The Indian lander and rover is exploring the Moon’s southern pole. How do the two poles compare? Any reason to think one is a better prospect for ice and other resources than the other?

The North pole is flatter and contains less permanently shadowed regions that are the prime candidates for ice. there have been a few lunar orbiter missions (Lunar Prospector, Chandrarayaan-1) that have detected hydrogen and water molecules. The LCROSS mission deliberately crashed a rocket upper stage near the south pole and detected water in the ejecta.

There is more surface or near-surface frozen water near in permanently shadowed regions the South Pole of the Moon, and there is theorized to be a lot of water distributed on the subsurface of the Moon overall. However, actually extracting and purifying that water is a substantially more difficult than people image. At around 143 K (-130 °C) water is extremely hard (in the physical sense, not chemically ‘hard’), and extracting it by drilling or vibratory methods would be more difficult than breaking granite.
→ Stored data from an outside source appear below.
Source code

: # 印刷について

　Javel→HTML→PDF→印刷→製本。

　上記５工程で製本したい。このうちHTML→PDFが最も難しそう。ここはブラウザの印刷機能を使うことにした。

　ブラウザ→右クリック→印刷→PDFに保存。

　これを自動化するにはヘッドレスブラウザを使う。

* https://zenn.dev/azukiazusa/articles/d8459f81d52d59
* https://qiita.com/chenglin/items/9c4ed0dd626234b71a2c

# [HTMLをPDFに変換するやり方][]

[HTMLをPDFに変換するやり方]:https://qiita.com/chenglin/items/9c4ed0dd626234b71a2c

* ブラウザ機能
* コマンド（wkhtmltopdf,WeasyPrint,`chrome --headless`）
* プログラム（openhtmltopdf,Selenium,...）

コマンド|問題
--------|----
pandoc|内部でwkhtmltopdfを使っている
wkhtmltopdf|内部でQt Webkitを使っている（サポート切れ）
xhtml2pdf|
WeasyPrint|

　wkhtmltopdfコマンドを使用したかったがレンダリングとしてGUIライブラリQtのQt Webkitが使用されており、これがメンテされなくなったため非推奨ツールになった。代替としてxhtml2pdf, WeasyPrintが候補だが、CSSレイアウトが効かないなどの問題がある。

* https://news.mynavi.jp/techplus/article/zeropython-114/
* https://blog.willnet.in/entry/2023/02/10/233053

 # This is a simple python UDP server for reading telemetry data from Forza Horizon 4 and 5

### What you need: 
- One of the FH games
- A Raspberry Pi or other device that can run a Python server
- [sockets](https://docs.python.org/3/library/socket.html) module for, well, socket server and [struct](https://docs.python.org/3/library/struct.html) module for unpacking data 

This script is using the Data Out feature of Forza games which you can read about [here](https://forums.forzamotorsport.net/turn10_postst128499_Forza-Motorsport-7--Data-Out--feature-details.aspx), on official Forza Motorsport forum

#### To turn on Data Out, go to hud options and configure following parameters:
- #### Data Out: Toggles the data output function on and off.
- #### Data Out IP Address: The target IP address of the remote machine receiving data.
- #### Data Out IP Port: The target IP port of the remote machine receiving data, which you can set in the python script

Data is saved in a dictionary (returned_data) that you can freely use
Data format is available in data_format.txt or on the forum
In addition, this water is mixed with a lot of silicates and other minerals, making it even tougher to extract; essentially, it would have to be vapor distilled to extract pure water. It would probably literally be easier to capture a water-rich Near Earth Asteroid and use focused solar energy to vaporize it, then process it into propellants or consumable water and sent to the Moon wherever it is needed than it would be to extract large quantities of water from the Lunar surface even before the difficulty of landing at the poles and then transporting water across the lunar surface.

The concentrations of heavier and industrially useful elements, largely brought to the surface of the Moon by meteorite impacts, is mostly in the equatorial to mid-latitude regions. Difficulties with working in the highly abrasive and electrostatic dust make extracting and processing minerals a challenge but this is hypothetically where you would concentrate any kind of industry.